Timbang Ulang Kenaikan PPN, Tarik Pajak dari Orang Kaya!

Ilustrasi. Foto: Medcom.id

Timbang Ulang Kenaikan PPN, Tarik Pajak dari Orang Kaya!

M Ilham Ramadhan Avisena • 29 December 2024 15:28

Jakarta: Pemerintah didorong untuk menimbang kembali tentang penaikan tarif Pajak Pertambahan Nilai (PPN) menjadi 12 persen. Penerimaan negara dari kenaikan pungutan itu dinilai tidak sebanding dengan dampak yang dirasakan oleh masyarakat.
 
"Pajak itu yang paling adil adalah PPh (Pajak Penghasilan). Tapi yang diutak-atik lebih banyak itu adalah PPN. Padahal PPN itu kan pajak paling tidak adil," ujar Ekonom Senior sekaligus pendiri Center of Reform on Economic (CoRE) Indonesia Hendri Saparini seperti dikutip dari siniar Gita Wirjawan, Minggu, 29 Desember 2024.
 
Itu karena tarif PPN ditujukan dan diberlakukan kepada semua lapisan masyarakat saat mengonsumsi barang atau pun jasa. Kelompok masyarakat yang paling terdampak negatif dari kenaikan PPN, kata Hendri, adalah kelas menengah ke bawah.
 
Penerapan tarif PPN menjadi 12 persen dikhawatirkan akan mendorong kelanjutan tren penurunan jumlah kelas menengah di Tanah Air. "Tentang menaikkan PPN menjadi 12 persen. Coba dilihat dulu. Sekarang saja kita sampai kelas menengah. Itu mereka bebannya terlalu banyak.

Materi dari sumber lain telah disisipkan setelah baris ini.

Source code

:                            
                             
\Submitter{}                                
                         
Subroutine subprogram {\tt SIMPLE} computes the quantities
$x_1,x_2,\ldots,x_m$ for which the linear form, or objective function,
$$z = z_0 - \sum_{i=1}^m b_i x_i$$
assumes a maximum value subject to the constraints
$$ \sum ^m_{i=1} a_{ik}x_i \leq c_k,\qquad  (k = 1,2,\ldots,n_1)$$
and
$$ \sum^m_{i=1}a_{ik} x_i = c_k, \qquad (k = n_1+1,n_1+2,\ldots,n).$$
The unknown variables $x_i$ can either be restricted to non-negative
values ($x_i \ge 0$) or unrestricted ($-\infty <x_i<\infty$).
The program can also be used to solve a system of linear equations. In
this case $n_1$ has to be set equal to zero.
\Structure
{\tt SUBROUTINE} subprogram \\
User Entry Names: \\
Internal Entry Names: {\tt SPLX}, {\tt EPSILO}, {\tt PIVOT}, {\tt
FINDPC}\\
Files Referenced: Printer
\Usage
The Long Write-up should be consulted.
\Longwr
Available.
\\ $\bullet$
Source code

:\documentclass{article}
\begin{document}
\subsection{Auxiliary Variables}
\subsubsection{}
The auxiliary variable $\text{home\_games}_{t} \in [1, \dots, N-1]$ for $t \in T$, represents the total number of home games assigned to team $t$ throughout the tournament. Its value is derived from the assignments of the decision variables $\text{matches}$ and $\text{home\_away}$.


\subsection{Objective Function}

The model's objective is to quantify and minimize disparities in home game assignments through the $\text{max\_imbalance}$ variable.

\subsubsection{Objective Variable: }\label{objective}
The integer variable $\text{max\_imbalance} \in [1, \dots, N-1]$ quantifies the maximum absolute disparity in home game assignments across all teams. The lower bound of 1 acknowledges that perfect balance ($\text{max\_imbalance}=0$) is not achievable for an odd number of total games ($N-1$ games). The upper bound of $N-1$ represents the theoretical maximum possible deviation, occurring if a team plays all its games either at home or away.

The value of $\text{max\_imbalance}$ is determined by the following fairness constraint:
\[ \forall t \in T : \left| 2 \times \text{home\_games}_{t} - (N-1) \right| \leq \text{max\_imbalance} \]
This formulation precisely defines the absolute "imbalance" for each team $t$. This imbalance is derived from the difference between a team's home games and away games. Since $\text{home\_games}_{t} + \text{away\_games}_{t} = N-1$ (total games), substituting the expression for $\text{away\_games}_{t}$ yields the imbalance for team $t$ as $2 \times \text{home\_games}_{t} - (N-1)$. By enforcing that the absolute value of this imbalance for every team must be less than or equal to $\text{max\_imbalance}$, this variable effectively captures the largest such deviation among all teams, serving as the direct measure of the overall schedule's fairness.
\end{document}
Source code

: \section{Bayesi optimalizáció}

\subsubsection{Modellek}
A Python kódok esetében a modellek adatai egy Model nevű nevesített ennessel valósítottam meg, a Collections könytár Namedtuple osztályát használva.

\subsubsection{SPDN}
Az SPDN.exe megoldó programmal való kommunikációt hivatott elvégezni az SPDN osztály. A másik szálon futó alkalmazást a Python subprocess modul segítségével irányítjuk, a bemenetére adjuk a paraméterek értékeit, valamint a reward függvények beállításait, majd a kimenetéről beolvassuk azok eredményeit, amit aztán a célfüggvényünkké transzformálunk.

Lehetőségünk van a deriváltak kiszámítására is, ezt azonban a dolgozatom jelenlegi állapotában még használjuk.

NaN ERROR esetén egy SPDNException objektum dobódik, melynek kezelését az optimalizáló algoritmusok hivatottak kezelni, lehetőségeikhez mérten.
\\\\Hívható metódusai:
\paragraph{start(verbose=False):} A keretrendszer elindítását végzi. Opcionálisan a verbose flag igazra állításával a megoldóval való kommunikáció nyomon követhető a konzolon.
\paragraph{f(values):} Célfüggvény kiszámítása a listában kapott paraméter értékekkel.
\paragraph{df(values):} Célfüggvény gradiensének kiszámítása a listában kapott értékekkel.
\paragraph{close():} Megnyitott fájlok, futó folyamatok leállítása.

Dia kemudian harus turun kelas," kata Hendri.
 
Merujuk laporan Lembaga Penyelidik Ekonomi dan Masyarakat (LPEM) Universitas Indonesia, penaikan tarif PPN menjadi 12 persen pada 2025 dinilai berpeluang memperlebar tingkat kesenjangan di Indonesia.
 
Skenario tersebut dapat memperburuk tingkat kemiskinan dan memperlebar kesenjangan sosial, mendorong lebih banyak orang ke bawah garis kemiskinan dan semakin membebani kelompok-kelompok rentan.
 
Kenaikan beban imbas tarif PPN yang tinggi paling dirasakan oleh kelompok masyarakat menengah ke bawah. 20 persen kelompok rumah tangga termiskin diperkirakan akan mengalami kenaikan beban sebesar 0,86 persen poin, sementara 20 persen kelompok rumah tangga terkaya mengalami kenaikan beban 0,71 persen poin.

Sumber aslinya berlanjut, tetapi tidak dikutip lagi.